He and Fetterman also shared a vulnerability: Liberal sensibilities to criminal justice reform. Barnes became the face of the Evers administration during the Kenosha riots that followed the police shooting of Jacob Blake, a Black man, in August 2020. He made frequent cable news appearances to demand police accountability. At one point, he suggested diverting funding from “over-bloated budgets in police departments” to community programs. The sentiment seemed to align Barnes with the goals of “defund the police,” the left-wing rallying cry that had grown radioactive in Democratic circles. Barnes had also been photographed holding an “Abolish ICE” T-shirt, another liberal slogan the GOP insisted on weaponizing.

Barnes tailored his campaign to neutralizing those attacks. He introduced himself as a candidate with a middle-class upbringing and a pocketbook-oriented platform. When asked about his criminal justice positions, Barnes would say he supported investing in both crime-prevention measures and law enforcement in equal measure. The strategy worked for the Democratic primary: He cleared a crowded field before any votes were cast as challengers, seeing Barnes as the clear frontrunner, dropped out and threw their support behind him.

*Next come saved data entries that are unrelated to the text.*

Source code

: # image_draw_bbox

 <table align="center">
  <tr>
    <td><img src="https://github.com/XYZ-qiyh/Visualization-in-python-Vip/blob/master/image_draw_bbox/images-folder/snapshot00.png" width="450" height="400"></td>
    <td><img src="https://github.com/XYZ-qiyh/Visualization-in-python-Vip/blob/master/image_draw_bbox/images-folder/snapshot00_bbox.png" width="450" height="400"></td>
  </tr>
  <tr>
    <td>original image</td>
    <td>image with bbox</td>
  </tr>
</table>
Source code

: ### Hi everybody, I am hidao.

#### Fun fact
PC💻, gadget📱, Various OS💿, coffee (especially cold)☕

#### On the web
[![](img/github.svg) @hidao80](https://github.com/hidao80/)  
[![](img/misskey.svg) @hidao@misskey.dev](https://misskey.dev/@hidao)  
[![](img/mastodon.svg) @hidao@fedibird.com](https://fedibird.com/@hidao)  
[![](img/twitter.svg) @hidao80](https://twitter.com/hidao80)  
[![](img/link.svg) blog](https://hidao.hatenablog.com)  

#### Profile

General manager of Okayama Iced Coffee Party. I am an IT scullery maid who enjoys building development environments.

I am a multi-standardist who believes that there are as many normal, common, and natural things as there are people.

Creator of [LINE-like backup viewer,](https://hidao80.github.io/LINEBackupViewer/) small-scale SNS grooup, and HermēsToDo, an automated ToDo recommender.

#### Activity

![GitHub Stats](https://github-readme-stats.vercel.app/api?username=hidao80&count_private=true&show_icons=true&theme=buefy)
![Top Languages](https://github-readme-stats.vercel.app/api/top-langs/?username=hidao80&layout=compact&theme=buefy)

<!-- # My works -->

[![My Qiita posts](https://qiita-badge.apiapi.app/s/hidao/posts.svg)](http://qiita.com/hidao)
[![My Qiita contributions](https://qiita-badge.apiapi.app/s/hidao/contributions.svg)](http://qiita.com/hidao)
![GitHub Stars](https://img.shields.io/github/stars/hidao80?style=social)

The view from Washington, however, hadn’t been so convinced of Barnes’ obvious ascent. The Senate Democrats’ campaign arm had seen multiple candidates as strong contenders to challenge Johnson, declining to put its thumb on the scales for any candidate during the race. In the months leading up to the primary, a number of influential Democrats had privately raised doubts over Barnes’ electability — including Senate majority leader Chuck Schumer (D-N.Y.), according to several sources with knowledge of conversations. (“That’s ridiculous,” says a Schumer spokesperson, who noted that Schumer transferred $1 million from his own campaign coffers to Barnes’ efforts. “Sen. Schumer worked tirelessly to ensure Mandela Barnes and other Democratic candidates across the country had the resources they needed to run strong and competitive campaigns.”)

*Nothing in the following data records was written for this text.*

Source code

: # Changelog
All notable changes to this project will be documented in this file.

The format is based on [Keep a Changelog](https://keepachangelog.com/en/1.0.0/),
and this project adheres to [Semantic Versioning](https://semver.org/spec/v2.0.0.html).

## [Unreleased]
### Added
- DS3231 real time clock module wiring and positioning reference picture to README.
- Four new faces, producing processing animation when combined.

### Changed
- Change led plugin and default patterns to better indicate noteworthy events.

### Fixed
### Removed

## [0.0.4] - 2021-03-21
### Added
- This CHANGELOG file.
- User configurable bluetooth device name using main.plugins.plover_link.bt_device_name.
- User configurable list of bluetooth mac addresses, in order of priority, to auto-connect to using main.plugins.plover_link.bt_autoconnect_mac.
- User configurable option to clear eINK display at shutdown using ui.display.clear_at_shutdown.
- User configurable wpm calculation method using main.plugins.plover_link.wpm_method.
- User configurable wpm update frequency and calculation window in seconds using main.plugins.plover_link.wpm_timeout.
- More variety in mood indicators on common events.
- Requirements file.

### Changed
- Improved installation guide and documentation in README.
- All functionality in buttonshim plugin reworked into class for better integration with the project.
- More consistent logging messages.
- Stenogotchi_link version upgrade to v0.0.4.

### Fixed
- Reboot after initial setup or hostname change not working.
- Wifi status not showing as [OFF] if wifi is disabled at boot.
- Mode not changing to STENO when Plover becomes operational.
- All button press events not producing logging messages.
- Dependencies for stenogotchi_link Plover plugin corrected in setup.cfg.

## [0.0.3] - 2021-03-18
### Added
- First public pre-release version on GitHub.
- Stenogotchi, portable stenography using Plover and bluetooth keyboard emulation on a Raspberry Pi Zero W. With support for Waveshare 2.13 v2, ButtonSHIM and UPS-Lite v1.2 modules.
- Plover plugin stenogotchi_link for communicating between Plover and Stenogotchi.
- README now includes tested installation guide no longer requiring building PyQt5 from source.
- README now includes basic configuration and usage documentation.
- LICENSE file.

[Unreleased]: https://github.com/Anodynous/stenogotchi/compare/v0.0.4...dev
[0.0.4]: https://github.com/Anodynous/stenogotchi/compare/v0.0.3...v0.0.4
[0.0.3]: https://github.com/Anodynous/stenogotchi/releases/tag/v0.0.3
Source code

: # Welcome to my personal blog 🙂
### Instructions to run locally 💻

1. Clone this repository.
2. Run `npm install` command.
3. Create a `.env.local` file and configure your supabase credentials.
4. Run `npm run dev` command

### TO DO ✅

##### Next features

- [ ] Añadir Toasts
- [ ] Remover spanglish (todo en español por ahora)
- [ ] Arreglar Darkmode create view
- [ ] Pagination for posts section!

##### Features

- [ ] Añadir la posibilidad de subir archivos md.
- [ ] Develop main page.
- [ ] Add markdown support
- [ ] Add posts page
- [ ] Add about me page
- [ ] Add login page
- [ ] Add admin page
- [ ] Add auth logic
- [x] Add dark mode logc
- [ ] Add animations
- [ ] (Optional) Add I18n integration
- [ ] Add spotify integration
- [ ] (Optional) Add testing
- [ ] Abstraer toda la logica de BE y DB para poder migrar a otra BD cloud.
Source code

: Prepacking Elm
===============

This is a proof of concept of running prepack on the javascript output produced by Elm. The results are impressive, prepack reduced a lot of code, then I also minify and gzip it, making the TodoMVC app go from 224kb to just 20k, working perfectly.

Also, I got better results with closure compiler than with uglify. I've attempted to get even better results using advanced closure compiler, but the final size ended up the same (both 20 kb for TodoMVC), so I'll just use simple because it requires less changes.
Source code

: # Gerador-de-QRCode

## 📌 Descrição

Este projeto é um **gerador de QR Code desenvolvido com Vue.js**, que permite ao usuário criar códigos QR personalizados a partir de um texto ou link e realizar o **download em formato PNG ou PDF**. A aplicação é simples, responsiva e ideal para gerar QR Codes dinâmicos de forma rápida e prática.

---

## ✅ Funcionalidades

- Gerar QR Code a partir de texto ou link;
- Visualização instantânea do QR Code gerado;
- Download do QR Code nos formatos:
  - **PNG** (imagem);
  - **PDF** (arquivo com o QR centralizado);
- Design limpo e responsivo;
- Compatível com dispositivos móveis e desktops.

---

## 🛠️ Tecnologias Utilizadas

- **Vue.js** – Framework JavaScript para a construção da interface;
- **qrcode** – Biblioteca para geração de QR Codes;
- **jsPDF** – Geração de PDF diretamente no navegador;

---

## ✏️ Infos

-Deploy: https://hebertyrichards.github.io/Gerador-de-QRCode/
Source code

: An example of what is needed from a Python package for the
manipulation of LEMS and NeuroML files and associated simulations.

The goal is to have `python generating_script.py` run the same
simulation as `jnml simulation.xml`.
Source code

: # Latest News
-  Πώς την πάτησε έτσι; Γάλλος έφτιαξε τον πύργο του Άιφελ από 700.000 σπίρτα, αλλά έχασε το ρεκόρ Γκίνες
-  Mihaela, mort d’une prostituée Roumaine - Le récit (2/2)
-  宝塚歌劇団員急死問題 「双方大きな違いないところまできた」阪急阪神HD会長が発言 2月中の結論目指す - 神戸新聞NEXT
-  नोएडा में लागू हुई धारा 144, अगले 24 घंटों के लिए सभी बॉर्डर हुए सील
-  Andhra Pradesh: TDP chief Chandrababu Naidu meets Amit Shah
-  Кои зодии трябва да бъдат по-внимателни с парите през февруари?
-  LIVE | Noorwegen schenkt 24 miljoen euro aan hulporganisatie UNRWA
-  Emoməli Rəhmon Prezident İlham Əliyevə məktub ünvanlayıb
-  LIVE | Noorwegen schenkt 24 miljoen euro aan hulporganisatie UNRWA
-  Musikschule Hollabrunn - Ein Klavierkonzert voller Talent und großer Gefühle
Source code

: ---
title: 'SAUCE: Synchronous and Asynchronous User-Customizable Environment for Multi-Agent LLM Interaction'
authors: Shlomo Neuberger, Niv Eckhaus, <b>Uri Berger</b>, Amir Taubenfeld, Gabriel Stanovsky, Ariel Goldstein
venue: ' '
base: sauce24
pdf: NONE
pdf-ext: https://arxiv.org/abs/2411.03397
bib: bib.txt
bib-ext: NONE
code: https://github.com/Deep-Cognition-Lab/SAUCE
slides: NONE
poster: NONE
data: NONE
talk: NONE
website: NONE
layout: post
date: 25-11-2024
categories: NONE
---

Then, just two weeks after the primary, the predictable happened. Four Johnson-aligned super PACs blanketed Wisconsin airwaves with ten different ads tying rising crime rates to Barnes. The spots preyed on the trauma of the Kenosha riots as well as a violent scene in Waukesha, where a man killed five attendees at the city’s annual Christmas parade as drove his car in November 2021. Nearly $25 million was spent in TV, radio, and digital advertising against Barnes during that period — including more than $10 million from Wisconsin Truth, a super PAC founded by three billionaire Johnson backers.

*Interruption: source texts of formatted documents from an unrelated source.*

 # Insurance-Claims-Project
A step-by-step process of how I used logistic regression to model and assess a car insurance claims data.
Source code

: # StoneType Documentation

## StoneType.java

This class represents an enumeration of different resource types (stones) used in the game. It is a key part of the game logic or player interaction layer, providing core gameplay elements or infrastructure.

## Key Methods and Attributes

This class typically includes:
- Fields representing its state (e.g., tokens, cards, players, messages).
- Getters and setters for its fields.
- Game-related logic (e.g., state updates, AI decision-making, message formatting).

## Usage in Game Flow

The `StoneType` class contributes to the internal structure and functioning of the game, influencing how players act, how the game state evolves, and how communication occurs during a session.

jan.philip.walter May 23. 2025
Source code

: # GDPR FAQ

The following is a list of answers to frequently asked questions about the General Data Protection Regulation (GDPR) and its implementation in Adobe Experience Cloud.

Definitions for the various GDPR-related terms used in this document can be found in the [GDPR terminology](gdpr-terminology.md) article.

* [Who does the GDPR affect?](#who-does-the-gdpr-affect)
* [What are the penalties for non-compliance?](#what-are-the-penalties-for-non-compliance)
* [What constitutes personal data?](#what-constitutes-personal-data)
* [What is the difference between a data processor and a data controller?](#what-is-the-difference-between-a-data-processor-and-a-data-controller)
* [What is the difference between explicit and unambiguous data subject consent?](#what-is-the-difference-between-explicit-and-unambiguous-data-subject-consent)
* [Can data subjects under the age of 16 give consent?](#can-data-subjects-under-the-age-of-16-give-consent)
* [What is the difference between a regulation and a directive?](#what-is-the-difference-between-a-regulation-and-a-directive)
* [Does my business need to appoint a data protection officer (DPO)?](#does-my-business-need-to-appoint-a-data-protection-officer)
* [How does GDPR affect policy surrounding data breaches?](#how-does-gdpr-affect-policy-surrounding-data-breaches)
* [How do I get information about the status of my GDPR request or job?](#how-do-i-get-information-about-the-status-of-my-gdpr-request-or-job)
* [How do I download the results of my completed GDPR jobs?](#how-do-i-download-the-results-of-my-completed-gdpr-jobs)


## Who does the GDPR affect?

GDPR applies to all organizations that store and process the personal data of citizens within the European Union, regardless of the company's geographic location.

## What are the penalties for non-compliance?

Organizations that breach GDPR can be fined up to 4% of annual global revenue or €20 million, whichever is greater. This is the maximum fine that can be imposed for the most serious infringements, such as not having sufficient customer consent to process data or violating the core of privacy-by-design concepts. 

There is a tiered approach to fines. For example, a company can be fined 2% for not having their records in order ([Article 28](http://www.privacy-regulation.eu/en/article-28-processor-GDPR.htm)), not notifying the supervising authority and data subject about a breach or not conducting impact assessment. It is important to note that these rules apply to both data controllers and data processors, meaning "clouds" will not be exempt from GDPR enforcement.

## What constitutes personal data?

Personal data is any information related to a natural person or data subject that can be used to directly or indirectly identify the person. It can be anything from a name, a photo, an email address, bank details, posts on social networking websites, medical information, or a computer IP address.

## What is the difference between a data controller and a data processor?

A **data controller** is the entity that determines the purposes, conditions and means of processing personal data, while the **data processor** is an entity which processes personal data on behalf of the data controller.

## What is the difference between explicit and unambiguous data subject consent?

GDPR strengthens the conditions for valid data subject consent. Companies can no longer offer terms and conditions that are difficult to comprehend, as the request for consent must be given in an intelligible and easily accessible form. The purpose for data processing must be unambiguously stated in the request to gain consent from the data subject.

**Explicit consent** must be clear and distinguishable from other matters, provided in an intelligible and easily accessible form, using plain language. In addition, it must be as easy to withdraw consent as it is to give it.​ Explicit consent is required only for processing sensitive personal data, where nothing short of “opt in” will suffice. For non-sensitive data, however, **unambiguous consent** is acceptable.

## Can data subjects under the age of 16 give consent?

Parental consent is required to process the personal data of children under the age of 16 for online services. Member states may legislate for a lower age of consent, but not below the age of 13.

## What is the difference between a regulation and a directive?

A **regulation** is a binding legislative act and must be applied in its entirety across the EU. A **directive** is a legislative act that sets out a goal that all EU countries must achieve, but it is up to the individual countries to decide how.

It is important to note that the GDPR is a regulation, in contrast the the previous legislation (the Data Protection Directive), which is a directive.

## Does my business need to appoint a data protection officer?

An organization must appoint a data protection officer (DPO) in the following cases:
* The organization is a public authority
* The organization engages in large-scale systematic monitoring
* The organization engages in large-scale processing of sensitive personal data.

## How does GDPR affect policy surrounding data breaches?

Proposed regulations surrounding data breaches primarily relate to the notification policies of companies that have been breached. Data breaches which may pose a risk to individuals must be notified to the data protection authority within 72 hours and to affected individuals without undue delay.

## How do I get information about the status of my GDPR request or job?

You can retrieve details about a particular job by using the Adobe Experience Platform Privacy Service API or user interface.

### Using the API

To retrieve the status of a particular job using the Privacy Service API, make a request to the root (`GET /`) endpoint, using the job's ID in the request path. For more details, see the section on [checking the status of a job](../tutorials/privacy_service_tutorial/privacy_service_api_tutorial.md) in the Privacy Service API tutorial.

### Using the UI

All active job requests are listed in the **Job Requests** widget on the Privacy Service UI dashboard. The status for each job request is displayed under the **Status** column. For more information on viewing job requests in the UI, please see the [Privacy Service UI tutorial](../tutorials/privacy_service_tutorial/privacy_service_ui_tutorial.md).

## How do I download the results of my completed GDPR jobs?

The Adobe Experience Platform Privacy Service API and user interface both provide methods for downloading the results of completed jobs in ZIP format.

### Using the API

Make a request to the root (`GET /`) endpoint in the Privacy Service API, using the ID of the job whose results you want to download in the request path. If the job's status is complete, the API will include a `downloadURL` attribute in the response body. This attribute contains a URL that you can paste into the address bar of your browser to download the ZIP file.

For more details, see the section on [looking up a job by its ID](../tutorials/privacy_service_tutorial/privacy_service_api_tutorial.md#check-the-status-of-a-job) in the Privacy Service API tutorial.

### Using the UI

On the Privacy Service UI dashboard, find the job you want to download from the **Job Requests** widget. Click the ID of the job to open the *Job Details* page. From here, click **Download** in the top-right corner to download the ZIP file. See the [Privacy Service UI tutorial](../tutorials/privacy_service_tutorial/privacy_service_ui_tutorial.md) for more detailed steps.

Barnes led Johnson by seven points in the first Marquette University poll taken after the primary, a time when a third of the Wisconsin electorate still hadn’t formed any opinion of Barnes. By the beginning of October, the Marquette poll found that Johnson had pulled ahead of Barnes by six points. “They were able to make Mandela look like a scary black man,” says Angela Lang, the executive director of BLOC, a Milwaukee-based Black civic engagement organization. The crime-ridden messaging had even penetrated among the city’s older Black voters, according to Lang. As BLOC’s organizers went door-to-door, they’d sometimes be asked: “Is Mandela really trying to let all these violent criminals out?”

“If the GOP smears had been met with equal intensity, I don’t think the country would have lost track of the fact that he really did have the chance,” Wikler, the Wisconsin Democratic chair, says. But Democrats disagree on what meeting those smears should have looked like. To Barnes’ progressive allies, the major Democratic party organs didn’t hit back hard enough during the GOP’s August and September blitz. They blame the lack of pushback on doubts prominent democrats raised over Barnes’ electability, saying it discouraged key donors from investing in the race. That attitude, according to Barnes’ boosters, delivered his campaign a fatal blow at a key moment. “That window was such a critical window — Mandela was ascendant,” says Maurice Mitchell, the executive director of the progressive Working Families Party, which backed Barnes in the race.

Indeed, the Senate Democrats’ campaign arm had, by that point, viewed Fetterman’s race for Pennsylvania’s open seat as a safer bet and decided to focus its resources on winning that race. Even so, Democrats had thrown $11.6 million behind opposing Johnson in those post-primary weeks — including $3 million from the DSCC in airtime “with the hopes that our nominee would use the air cover during this period to get their own advertising plans in order,” says a DSCC spokesperson. But Democrats defending those efforts point out that no amount of anti-Johnson spending would be as effective as hearing from Barnes himself. Research from the Center for American Progress, shared with Democratic campaigns in September, had found that the most effective strategies for combating crime attacks came from the candidates deflecting allegations themselves. Democratic Senate strategists had relayed these finds to the Barnes campaign and encouraged him to be prepared to face attacks on his record.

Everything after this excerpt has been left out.